● Data for this task
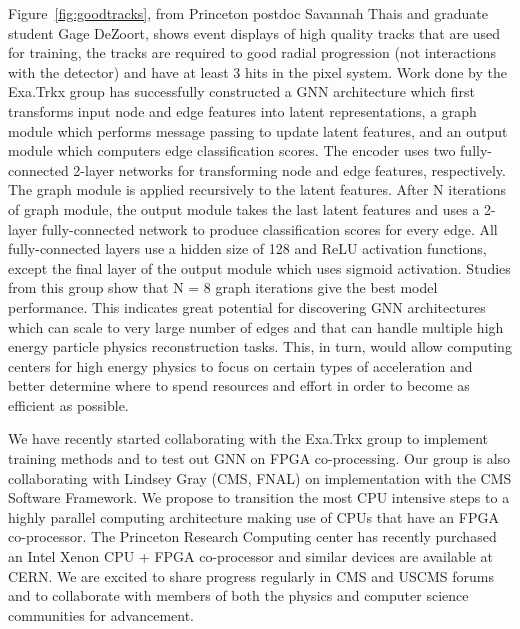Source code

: \documentclass[preprint,12pt]{elsarticle}
\begin{document}
Figure~\ref{fig:goodtracks}, from Princeton postdoc Savannah Thais and graduate student Gage DeZoort,
shows event displays of high quality tracks that are used for training, the tracks are required to
good radial progression (not interactions with the detector) and  have at least 3 hits in the pixel system.
Work done by the Exa.Trkx group \cite{calafiura}
has successfully constructed a GNN architecture which first transforms input node and edge
features into latent representations, a graph module which performs message passing to
update latent features, and an output module which computers edge classification scores.
The encoder uses two fully-connected 2-layer networks for transforming node and edge
features, respectively. The graph module is applied recursively to the latent features.
After N iterations of graph module, the output module takes the last latent features
and uses a 2-layer fully-connected network to produce classification scores for every
edge. All fully-connected layers use a hidden size of 128 and ReLU activation functions,
except the final layer of the output module which uses sigmoid activation.
Studies from this group show that N = 8 graph iterations give the best model
performance.
This indicates great potential for discovering GNN architectures which can scale 
to very large number of edges and that can handle multiple high energy particle 
physics reconstruction tasks. This, in turn, would allow computing centers for 
high energy physics to focus on certain types of acceleration and better determine 
where to spend resources and effort in order to become as efficient as possible.

We have recently started collaborating with the Exa.Trkx group to implement training methods
and to test out GNN on FPGA co-processing.
Our group is also collaborating with Lindsey Gray (CMS, FNAL) on implementation with the
CMS Software Framework.
We propose to transition the most CPU intensive steps %
to a highly parallel computing architecture making use of CPUs that have an FPGA co-processor.
The Princeton Research Computing center has recently purchased an Intel Xenon CPU + FPGA co-processor
and similar devices are available at CERN. We are excited to share progress regularly 
in CMS and USCMS forums and to collaborate with members of 
both the physics and computer science communities for advancement. 


\end{document}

● What the task requires
It would help to have the listing above repeated exactly, with all images removed.

● Result
Source code

: \documentclass[preprint,12pt]{elsarticle}
\begin{document}
Figure~\ref{fig:goodtracks}, from Princeton postdoc Savannah Thais and graduate student Gage DeZoort,
shows event displays of high quality tracks that are used for training, the tracks are required to
good radial progression (not interactions with the detector) and  have at least 3 hits in the pixel system.
Work done by the Exa.Trkx group \cite{calafiura}
has successfully constructed a GNN architecture which first transforms input node and edge
features into latent representations, a graph module which performs message passing to
update latent features, and an output module which computers edge classification scores.
The encoder uses two fully-connected 2-layer networks for transforming node and edge
features, respectively. The graph module is applied recursively to the latent features.
After N iterations of graph module, the output module takes the last latent features
and uses a 2-layer fully-connected network to produce classification scores for every
edge. All fully-connected layers use a hidden size of 128 and ReLU activation functions,
except the final layer of the output module which uses sigmoid activation.
Studies from this group show that N = 8 graph iterations give the best model
performance.
This indicates great potential for discovering GNN architectures which can scale 
to very large number of edges and that can handle multiple high energy particle 
physics reconstruction tasks. This, in turn, would allow computing centers for 
high energy physics to focus on certain types of acceleration and better determine 
where to spend resources and effort in order to become as efficient as possible.

We have recently started collaborating with the Exa.Trkx group to implement training methods
and to test out GNN on FPGA co-processing.
Our group is also collaborating with Lindsey Gray (CMS, FNAL) on implementation with the
CMS Software Framework.
We propose to transition the most CPU intensive steps %
to a highly parallel computing architecture making use of CPUs that have an FPGA co-processor.
The Princeton Research Computing center has recently purchased an Intel Xenon CPU + FPGA co-processor
and similar devices are available at CERN. We are excited to share progress regularly 
in CMS and USCMS forums and to collaborate with members of 
both the physics and computer science communities for advancement. 


\end{document}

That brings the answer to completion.